An exact copy of all the data is needed, with every picture left out.

____

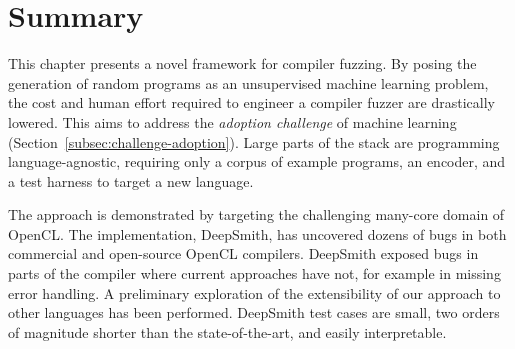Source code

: \section{Summary}
\label{sec:deepsmith-conclusion}

This chapter presents a novel framework for compiler fuzzing. By posing the generation of random programs as an unsupervised machine learning problem, the cost and human effort required to engineer a compiler fuzzer are drastically lowered. This aims to address the \emph{adoption challenge} of machine learning (Section~\ref{subsec:challenge-adoption}). Large parts of the stack are programming language-agnostic, requiring only a corpus of example programs, an encoder, and a test harness to target a new language.

The approach is demonstrated by targeting the challenging many-core domain of OpenCL. The implementation, DeepSmith, has uncovered dozens of bugs in both commercial and open-source OpenCL compilers. DeepSmith exposed bugs in parts of the compiler where current approaches have not, for example in missing error handling. A preliminary exploration of the extensibility of our approach to other languages has been performed. DeepSmith test cases are small, two orders of magnitude shorter than the state-of-the-art, and easily interpretable.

____

Solution to this task:
Source code

: \section{Summary}
\label{sec:deepsmith-conclusion}

This chapter presents a novel framework for compiler fuzzing. By posing the generation of random programs as an unsupervised machine learning problem, the cost and human effort required to engineer a compiler fuzzer are drastically lowered. This aims to address the \emph{adoption challenge} of machine learning (Section~\ref{subsec:challenge-adoption}). Large parts of the stack are programming language-agnostic, requiring only a corpus of example programs, an encoder, and a test harness to target a new language.

The approach is demonstrated by targeting the challenging many-core domain of OpenCL. The implementation, DeepSmith, has uncovered dozens of bugs in both commercial and open-source OpenCL compilers. DeepSmith exposed bugs in parts of the compiler where current approaches have not, for example in missing error handling. A preliminary exploration of the extensibility of our approach to other languages has been performed. DeepSmith test cases are small, two orders of magnitude shorter than the state-of-the-art, and easily interpretable.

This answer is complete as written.